The Raspberry Pi powers the relay from its GPIO ports. The GPIO ports can be controlled from a bash shell. A tiny bash script will energize the relay.

#! /bin/bash

gpio mode 11 out
gpio write 11 0
sleep 1
gpio write 11 1

Connecting the Raspberry Pi

The Raspberry Pi fits perfectly in my coffee machine and is powered by an adapter connected to the power source in the coffee machine. I installed a WiFi module so there is no need for an ethernet cable.


Controlling from a smartphone

To execute this bash script from a smartphone, I made a small webapp and hosted it on my NAS server. I could of course host this on the Raspberry Pi, but my NAS server loads the webapp faster because it’s connected by cable.

The webapp is written in HTML, JavaScript and PHP. HTML/CSS is used to create the interface.
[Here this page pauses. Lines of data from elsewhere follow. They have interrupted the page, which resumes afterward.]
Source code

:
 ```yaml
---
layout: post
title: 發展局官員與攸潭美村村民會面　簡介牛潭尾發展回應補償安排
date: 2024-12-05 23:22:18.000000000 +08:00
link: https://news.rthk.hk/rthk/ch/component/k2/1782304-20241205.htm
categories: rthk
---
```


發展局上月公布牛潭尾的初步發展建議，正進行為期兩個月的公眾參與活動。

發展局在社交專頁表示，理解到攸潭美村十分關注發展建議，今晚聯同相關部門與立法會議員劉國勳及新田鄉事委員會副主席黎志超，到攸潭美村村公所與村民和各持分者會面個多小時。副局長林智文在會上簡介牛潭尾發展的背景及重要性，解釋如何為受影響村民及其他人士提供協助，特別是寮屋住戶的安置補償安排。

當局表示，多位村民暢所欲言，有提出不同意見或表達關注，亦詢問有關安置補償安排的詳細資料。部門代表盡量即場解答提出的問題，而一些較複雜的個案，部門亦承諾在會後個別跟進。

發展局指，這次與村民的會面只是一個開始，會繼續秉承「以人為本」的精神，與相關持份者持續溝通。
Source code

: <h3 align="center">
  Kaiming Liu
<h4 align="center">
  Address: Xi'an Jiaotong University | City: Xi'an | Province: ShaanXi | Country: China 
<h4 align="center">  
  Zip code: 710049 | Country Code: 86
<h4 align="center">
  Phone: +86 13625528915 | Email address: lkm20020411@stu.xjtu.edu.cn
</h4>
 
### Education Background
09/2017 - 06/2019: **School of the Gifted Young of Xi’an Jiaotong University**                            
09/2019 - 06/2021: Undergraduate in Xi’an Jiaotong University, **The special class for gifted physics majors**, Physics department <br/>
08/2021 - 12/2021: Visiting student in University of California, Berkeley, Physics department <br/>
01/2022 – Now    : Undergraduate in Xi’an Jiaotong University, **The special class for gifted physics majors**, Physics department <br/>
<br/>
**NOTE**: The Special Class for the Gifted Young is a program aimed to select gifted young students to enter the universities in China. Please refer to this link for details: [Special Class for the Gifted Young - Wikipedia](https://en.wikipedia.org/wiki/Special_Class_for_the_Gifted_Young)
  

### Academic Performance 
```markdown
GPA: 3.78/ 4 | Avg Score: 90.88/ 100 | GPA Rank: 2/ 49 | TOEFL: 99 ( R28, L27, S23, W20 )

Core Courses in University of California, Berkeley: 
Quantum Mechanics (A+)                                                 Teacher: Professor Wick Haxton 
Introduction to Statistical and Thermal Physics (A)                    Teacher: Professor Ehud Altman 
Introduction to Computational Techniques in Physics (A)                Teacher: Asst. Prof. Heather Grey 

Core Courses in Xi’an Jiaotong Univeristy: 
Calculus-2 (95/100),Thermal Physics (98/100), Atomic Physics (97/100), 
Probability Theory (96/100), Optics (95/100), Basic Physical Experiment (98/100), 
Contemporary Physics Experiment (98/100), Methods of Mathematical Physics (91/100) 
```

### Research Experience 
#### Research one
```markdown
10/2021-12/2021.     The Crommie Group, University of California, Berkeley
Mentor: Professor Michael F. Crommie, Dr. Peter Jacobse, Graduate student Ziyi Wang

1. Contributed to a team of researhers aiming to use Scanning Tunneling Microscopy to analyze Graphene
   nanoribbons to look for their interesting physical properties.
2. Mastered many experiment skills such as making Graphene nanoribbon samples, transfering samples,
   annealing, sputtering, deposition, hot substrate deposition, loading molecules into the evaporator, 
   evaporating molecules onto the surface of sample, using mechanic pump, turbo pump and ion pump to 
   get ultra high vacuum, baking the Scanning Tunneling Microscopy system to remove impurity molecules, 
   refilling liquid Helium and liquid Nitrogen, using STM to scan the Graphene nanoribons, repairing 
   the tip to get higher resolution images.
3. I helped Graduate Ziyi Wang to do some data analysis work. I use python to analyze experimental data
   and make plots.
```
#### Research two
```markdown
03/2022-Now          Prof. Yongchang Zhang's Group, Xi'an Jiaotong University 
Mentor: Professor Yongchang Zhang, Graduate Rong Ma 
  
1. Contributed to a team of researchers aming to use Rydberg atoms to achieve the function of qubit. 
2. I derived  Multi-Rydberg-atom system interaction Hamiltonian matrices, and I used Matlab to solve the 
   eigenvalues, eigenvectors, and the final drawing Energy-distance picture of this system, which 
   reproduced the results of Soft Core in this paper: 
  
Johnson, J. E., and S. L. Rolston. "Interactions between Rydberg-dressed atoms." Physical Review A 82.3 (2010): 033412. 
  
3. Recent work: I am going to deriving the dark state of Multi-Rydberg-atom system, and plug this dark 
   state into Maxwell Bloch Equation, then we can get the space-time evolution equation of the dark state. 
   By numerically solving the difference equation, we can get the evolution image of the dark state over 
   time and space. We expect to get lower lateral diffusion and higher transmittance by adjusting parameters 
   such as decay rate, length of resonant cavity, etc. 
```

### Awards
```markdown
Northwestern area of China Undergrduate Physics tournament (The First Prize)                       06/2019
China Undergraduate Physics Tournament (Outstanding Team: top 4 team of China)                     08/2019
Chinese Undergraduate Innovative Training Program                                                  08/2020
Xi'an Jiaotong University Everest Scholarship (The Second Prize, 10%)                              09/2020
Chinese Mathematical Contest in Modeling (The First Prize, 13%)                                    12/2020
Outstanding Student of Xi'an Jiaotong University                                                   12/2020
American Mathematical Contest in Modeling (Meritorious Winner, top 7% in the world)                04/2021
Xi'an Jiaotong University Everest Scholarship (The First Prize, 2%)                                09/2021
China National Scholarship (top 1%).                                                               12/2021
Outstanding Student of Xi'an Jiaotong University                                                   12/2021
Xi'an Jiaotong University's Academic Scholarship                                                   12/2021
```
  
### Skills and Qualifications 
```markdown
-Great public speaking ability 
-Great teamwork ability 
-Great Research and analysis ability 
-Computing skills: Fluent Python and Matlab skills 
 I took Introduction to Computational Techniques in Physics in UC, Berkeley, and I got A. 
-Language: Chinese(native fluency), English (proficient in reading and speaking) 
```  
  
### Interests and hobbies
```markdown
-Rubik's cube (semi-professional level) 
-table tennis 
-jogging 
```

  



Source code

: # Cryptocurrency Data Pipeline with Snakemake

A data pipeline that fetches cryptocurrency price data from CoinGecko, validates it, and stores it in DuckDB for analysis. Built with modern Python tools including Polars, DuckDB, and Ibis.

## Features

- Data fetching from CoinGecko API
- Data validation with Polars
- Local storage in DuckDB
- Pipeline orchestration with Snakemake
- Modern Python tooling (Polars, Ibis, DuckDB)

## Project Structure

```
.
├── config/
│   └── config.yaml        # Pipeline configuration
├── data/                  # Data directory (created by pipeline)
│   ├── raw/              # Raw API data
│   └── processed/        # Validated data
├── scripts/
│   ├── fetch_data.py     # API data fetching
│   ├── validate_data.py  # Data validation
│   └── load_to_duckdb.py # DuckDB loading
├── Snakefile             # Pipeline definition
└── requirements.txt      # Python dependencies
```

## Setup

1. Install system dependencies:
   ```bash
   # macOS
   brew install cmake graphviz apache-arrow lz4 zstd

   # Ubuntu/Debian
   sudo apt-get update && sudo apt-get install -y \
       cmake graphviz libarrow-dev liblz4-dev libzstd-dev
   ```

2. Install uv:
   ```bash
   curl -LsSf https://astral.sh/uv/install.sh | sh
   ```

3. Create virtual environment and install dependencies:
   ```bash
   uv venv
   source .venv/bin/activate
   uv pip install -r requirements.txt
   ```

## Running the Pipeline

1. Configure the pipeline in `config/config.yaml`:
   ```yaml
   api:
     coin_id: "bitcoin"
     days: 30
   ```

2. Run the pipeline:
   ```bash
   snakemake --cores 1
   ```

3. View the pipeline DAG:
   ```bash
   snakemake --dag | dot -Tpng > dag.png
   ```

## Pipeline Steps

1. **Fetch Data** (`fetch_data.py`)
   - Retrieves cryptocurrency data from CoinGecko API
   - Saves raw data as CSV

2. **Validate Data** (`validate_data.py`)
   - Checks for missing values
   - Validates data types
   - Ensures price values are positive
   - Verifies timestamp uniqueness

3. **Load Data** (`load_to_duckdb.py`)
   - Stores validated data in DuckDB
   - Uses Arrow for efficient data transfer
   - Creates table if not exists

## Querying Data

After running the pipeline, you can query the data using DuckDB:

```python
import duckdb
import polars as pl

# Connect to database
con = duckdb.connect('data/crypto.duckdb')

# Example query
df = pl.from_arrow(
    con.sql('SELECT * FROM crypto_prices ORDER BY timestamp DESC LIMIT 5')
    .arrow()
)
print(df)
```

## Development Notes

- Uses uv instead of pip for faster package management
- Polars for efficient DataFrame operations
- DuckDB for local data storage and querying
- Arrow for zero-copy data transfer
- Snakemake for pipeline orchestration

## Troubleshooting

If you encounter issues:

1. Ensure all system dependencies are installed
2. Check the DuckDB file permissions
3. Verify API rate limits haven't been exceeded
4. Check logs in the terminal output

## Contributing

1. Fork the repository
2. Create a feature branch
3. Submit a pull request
A little JavaScript generates an Ajax call and a PHP library is used to setup an SSH connection to the Raspberry Pi. The PHP script will check the client’s IP and compares it to check if the device is connected to my local WiFi network and the owner is allowed to drink coffee.

image00 coffee image03 coffee

The best wake up call ever

And there it is, with one tap in the app you’ve got great coffee that is ready the moment you step out of your bed. Standing up was never this easy!


Your thoughts

  • Written by Harold on 20th October 2015

    But… who puts the cup under the machine?

  • Written by Gijs Brandsma on 4th November 2015

    I would like to find a cool way to automate that. In the mean time you will be reminded to replace your cup with a new one while ordering.